This planet hit menopause at the same time I did.
It has global warming; I have hot flashes.
Now, this got nothing to do what the kind of flashing certain types of people do for beads.
This is the kind of flashing where you heat up from the inside like somebody turned your thermostat up, but a few minutes later, you are freezing.
They could have used me for a traffic light a few months ago when we didn’t have nothing but four-way stops in this city.
I called up my friend Awlette and told her about it, but she just said she wishes she had some of them hot flashes herself. She is still freezing her unmentionables off in Chicago, and here it is April.
Then she tells me I should try soy in my diet. I tell her I eat Chinese food at least once a week, and I use two or three packets of soy sauce every single time, but I still got hot flashes.
A while back I happen to be in the Walgreens, and lo and behold, they are selling “hot-flash cool-down strips.” The sign says they were invented by a leading gynecologist and will work discreetly for hours. I pay $10 of my good FEMA money for a box of five, and I put them in my purse, and I go off to meet my gentleman friend, Lust, for lunch at Stanley’s over there on Decatur Street.

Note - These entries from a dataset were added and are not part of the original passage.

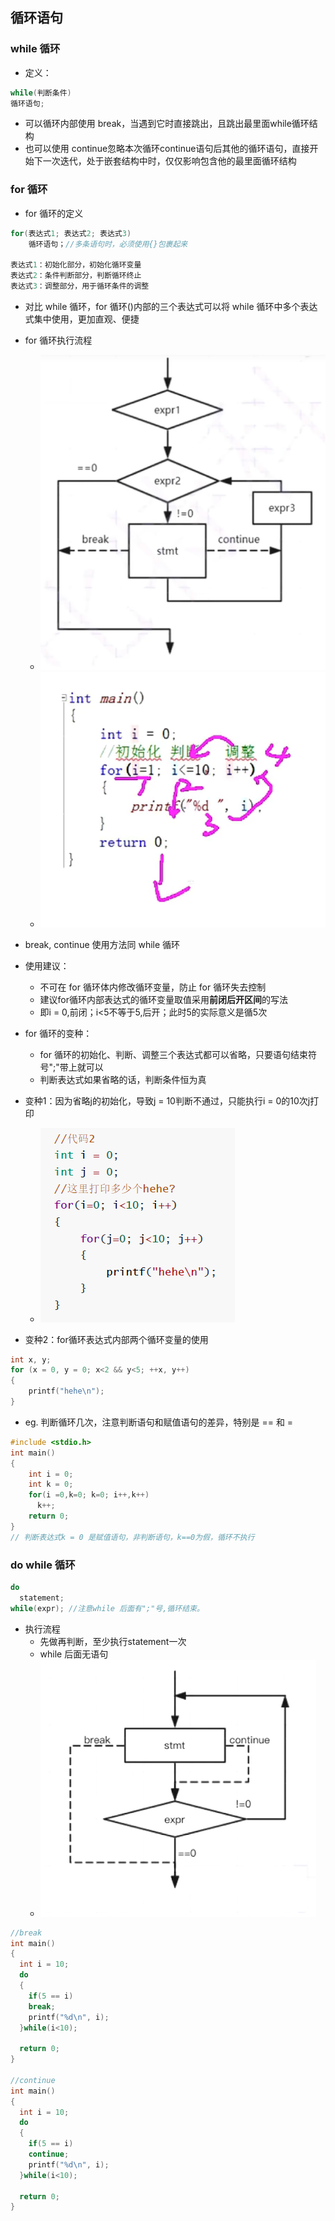 ## 循环语句

### while 循环
- 定义：
```C
while(判断条件)
循环语句;
```
- 可以循环内部使用 break，当遇到它时直接跳出，且跳出最里面while循环结构
- 也可以使用 continue忽略本次循环continue语句后其他的循环语句，直接开始下一次迭代，处于嵌套结构中时，仅仅影响包含他的最里面循环结构

### for 循环
- for 循环的定义
 
```C
for(表达式1; 表达式2; 表达式3)
    循环语句；//多条语句时，必须使用{}包裹起来

表达式1：初始化部分，初始化循环变量
表达式2：条件判断部分，判断循环终止
表达式3：调整部分，用于循环条件的调整
```
- 对比 while 循环，for 循环()内部的三个表达式可以将 while 循环中多个表达式集中使用，更加直观、便捷
- for 循环执行流程
  - ![](./for_loop.png)
  - ![](./for_loop1.png)

- break, continue 使用方法同 while 循环
- 使用建议：
  - 不可在 for 循环体内修改循环变量，防止 for 循环失去控制
  - 建议for循环内部表达式的循环变量取值采用**前闭后开区间**的写法
  - 即i = 0,前闭；i<5不等于5,后开；此时5的实际意义是循5次

- for 循环的变种：
  - for 循环的初始化、判断、调整三个表达式都可以省略，只要语句结束符号";"带上就可以
  - 判断表达式如果省略的话，判断条件恒为真 
- 变种1：因为省略j的初始化，导致j = 10判断不通过，只能执行i = 0的10次j打印
  - ![](./for_loop2.png)
- 变种2：for循环表达式内部两个循环变量的使用


```C
int x, y;
for (x = 0, y = 0; x<2 && y<5; ++x, y++)
{
    printf("hehe\n");
}
```

- eg. 判断循环几次，注意判断语句和赋值语句的差异，特别是 == 和 =
```C
#include <stdio.h>
int main()
{
    int i = 0;
    int k = 0;
    for(i =0,k=0; k=0; i++,k++)
      k++;
    return 0;
}
// 判断表达式k = 0 是赋值语句，非判断语句，k==0为假，循环不执行

```

### do while 循环

```C
do
  statement;
while(expr); //注意while 后面有";"号,循环结束。
```
- 执行流程
  - 先做再判断，至少执行statement一次
  - while 后面无语句
  - ![](./do_while_loop.png)

```C
//break
int main()
{
  int i = 10;
  do
  {
    if(5 == i)
    break;
    printf("%d\n", i);
  }while(i<10);
  
  return 0;
}

//continue
int main()
{
  int i = 10;
  do
  {
    if(5 == i)
    continue;
    printf("%d\n", i);
  }while(i<10);

  return 0;
}
```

I feel a hot flash coming on even before we order, so I take the package out and peek at the directions from behind the menu, and it says to slap one of these gel strips on the back of your neck. I excuse myself and go to the ladies, still flashing, and I open the box and each strip is in a separate little plastic pouch, which it turns out you can’t open without a weapon. I slash at it with my car keys, and I chew at it awhile, and finally my hot flash goes away on its own, so I go back to the table. At least I saved myself $2.

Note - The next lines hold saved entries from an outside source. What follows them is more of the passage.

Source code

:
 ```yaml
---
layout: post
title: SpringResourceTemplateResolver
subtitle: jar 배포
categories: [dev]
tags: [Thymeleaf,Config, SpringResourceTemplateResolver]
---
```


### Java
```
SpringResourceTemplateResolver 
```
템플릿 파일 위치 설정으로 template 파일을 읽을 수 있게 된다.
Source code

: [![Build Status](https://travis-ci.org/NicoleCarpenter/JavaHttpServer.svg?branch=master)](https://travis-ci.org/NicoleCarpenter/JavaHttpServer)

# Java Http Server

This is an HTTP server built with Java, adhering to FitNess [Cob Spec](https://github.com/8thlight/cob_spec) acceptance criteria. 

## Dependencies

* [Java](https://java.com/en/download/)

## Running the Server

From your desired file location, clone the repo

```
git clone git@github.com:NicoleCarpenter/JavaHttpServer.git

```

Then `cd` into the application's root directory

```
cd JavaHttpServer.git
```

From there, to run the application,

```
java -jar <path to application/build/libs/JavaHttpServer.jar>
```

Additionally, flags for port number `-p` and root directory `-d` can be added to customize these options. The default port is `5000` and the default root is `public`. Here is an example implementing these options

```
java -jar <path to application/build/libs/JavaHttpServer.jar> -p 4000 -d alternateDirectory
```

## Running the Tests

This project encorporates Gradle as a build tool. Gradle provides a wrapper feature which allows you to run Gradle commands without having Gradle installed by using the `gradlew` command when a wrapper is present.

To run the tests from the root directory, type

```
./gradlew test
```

I bet that leading gynecologist was a man. And why is he talking about my neck? My neck ain’t exactly his area of expertise.

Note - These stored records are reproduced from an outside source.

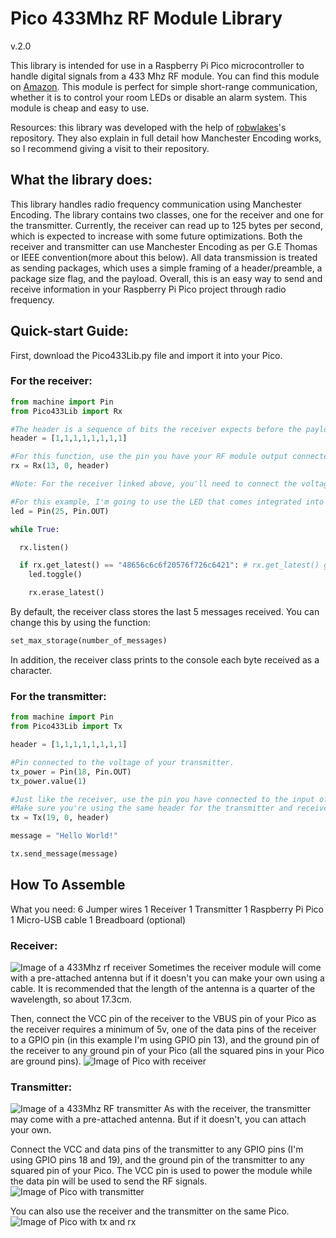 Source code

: # Pico 433Mhz RF Module Library
v.2.0

This library is intended for use in a Raspberry Pi Pico microcontroller to handle digital signals from a 433 Mhz RF module. You can find this module on [Amazon](https://www.amazon.com/HiLetgo-Wireless-Transmitter-Receiver-Raspberry/dp/B01DKC2EY4/ref=sr_1_3?dib=eyJ2IjoiMSJ9.tNlJbSBQOEL92GF5uwdw_3SL16TQy5q53ghPMyP1cHEsrLxGHSv_Hrk051zSYoIKOV3SQOxT8WlPG1fWqBXTT2qJziGxOrVbRX8AA7w0lYnlZSmpK8G69bdIipY7qC98s63Tp4Auc2GXPUjxvkEA17zSVrBe0Hu2DsSEkeMOCp1ocImWadqcHmnRnU0TwXfq4_TeJ5_5FVu8ZNVvSN_ARLaKOvYZicok_mjMqcb6nTQ.SDqOOcts__5t69TnLcj5LbM_DOp22w5x4iSZq723qCQ&dib_tag=se&keywords=433mhz+receiver&qid=1710655441&sr=8-3). This module is perfect for simple short-range communication, whether it is to control your room LEDs or disable an alarm system. This module is cheap and easy to use. 

Resources: this library was developed with the help of [robwlakes](https://github.com/robwlakes/ArduinoWeatherOS)'s repository. They also explain in full detail how Manchester Encoding works, so I recommend giving a visit to their repository. 

## What the library does: 

This library handles radio frequency communication using Manchester Encoding. The library contains two classes, one for the receiver and one for the transmitter. Currently, the receiver can read up to 125 bytes per second, which is expected to increase with some future optimizations. Both the receiver and transmitter can use Manchester Encoding as per G.E Thomas or IEEE convention(more about this below). All data transmission is treated as sending packages, which uses a simple framing of a header/preamble, a package size flag, and the payload. Overall, this is an easy way to send and receive information in your Raspberry Pi Pico project through radio frequency. 

## Quick-start Guide:
First, download the Pico433Lib.py file and import it into your Pico.

### For the receiver: 
```python
from machine import Pin
from Pico433Lib import Rx

#The header is a sequence of bits the receiver expects before the payload. You can make the header any binary sequence as long as it starts with a one. I recommend keeping it at least 6 bits long. 
header = [1,1,1,1,1,1,1,1]

#For this function, use the pin you have your RF module output connected to as the first argument, in this example I'm using GPIO pin 13. For the second argument, choose either 0 or 1 to use the original Manchester Encoding or as per IEEE convention(more about this below) respectively. For the third argument, use the header array.
rx = Rx(13, 0, header)

#Note: For the receiver linked above, you'll need to connect the voltage directly into the VSYS pin of your pico as it requires 5v. If you have a receiver that works with 3v then you can use any other GPIO pin. 

#For this example, I'm going to use the LED that comes integrated into your Raspberry Pi Pico
led = Pin(25, Pin.OUT)

while True:

  rx.listen()

  if rx.get_latest() == "48656c6c6f20576f726c6421": # rx.get_latest() gets the last message received, it is returned as a hexadecimal string. In this case, the string translates to "Hello World!"
    led.toggle()

    rx.erase_latest()

```

By default, the receiver class stores the last 5 messages received. You can change this by using the function:
```python 
set_max_storage(number_of_messages)
``` 

In addition, the receiver class prints to the console each byte received as a character. 

### For the transmitter:
```python
from machine import Pin
from Pico433Lib import Tx

header = [1,1,1,1,1,1,1,1]

#Pin connected to the voltage of your transmitter.
tx_power = Pin(18, Pin.OUT)
tx_power.value(1)

#Just like the receiver, use the pin you have connected to the input of your transmitter as the first argument. The second parameter is the type of encoding. The third parameter is for the header. 
#Make sure you're using the same header for the transmitter and receiver!
tx = Tx(19, 0, header)

message = "Hello World!"

tx.send_message(message)

```

## How To Assemble

What you need:
6 Jumper wires
1 Receiver
1 Transmitter
1 Raspberry Pi Pico
1 Micro-USB cable
1 Breadboard (optional)

### Receiver: 
![Image of a 433Mhz rf receiver](pics/rx.jpeg)
Sometimes the receiver module will come with a pre-attached antenna but if it doesn't you can make your own using a cable. It is recommended that the length of the antenna is a quarter of the wavelength, so about 17.3cm. 

Then, connect the VCC pin of the receiver to the VBUS pin of your Pico as the receiver requires a minimum of 5v, one of the data pins of the receiver to a GPIO pin (in this example I'm using GPIO pin 13), and the ground pin of the receiver to any ground pin of your Pico (all the squared pins in your Pico are ground pins). 
![Image of Pico with receiver](pics/pico_with_rx.jpeg)

### Transmitter:

![Image of a 433Mhz RF transmitter](pics/tx.jpeg)
As with the receiver, the transmitter may come with a pre-attached antenna. But if it doesn't, you can attach your own. 

Connect the VCC and data pins of the transmitter to any GPIO pins (I'm using GPIO pins 18 and 19), and the ground pin of the transmitter to any squared pin of your Pico. The VCC pin is used to power the module while the data pin will be used to send the RF signals.
![Image of Pico with transmitter](pics/pico_with_tx.jpeg)

You can also use the receiver and the transmitter on the same Pico. 
![Image of Pico with tx and rx](pics/pico_with_tx_rx.jpeg)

One day I am standing in front the refrigerator fanning the door open and shut to cool off. I am also checking on what’s to eat, and I notice a head of cabbage that has been there since Miss Larda caught it at the St. Patrick’s Day parade. Usually she takes them home and cooks them, but her trailer is pretty small, and she don’t like to eat cabbage when she is in small quarters, if you know what I mean.
And a light bulb pops on over my head.
About a month before Katrina, I remember I read this weird story in the papers about a South Korean baseball pitcher named Park Myung-Hwan, who used to get real hot when he was playing out in the sun. He didn’t have no gel strips, but what he did was he froze cabbage leaves and put them under his hat. Only, one day his hat fell off and the South Korean baseball officials were very upset. I guess cabbage leaves on the head signifies something really nasty in Korea. Anyway, they made him stop.
Well, I don’t have no Korean baseball officials to answer to, so this seems like a good idea. Except I don’t wear a hat. And if I slapped a cabbage leaf on the back of my neck, it wouldn’t be discreet.
Then I think of just where to put them.
First, I freeze all the individual leaves on a cookie sheet in my freezer.
Next hot flash, I take two leaves and shove them in my bra. And aaahhhh – no more hot flash. Just like that. I have discovered the cure.
I can sell them and get rich. I will call them “Organic Bosom Coolers.”
Of course, there is one disadvantage to these coolers – they present problems when I am in public.
I find this out when Lust takes me out to dinner. I put on a pair of cabbage leaves before I leave. I also pack a spare pair in a baggie between two blue cold compresses, which I keep in my freezer for when somebody bumps their head, and then I stuff them in my purse. I barely manage to snap it closed, but I am prepared for flashes.
Lust even compliments me on my figure. He says I look particularly buxom. I tell him it’s all in his mind. He says it’s always on his mind. Ain’t that the truth.
Lust is in the mood for Chinese, and we wind up going all the way to Metairie to a Oriental buffet. We are on our second platefuls when I start to heat up, so I jump up to head for the ladies to put in a fresh pair of bosom coolers. But when I pick up my purse, it pops open, and my whole refrigerator pack spills out on the floor.
The waiter looks at it and says, “Planning to take home a few extra shrimp?”
I got no idea what he is talking about, but it turns out they been having problems with people filling up their faces and then scooping a couple more meals into their purses. And these people have purses equipped like mine.
He calls the manager over. So right in front of everybody, I got to explain about the bosom coolers and Park Myung-Hwan. I guess they decide nobody would make up a story like that. And they apologize.
And to make up, they give me a whole bottle of soy sauce.
I hope this planet does better with the global warming.
This planet hit menopause at the same time I did.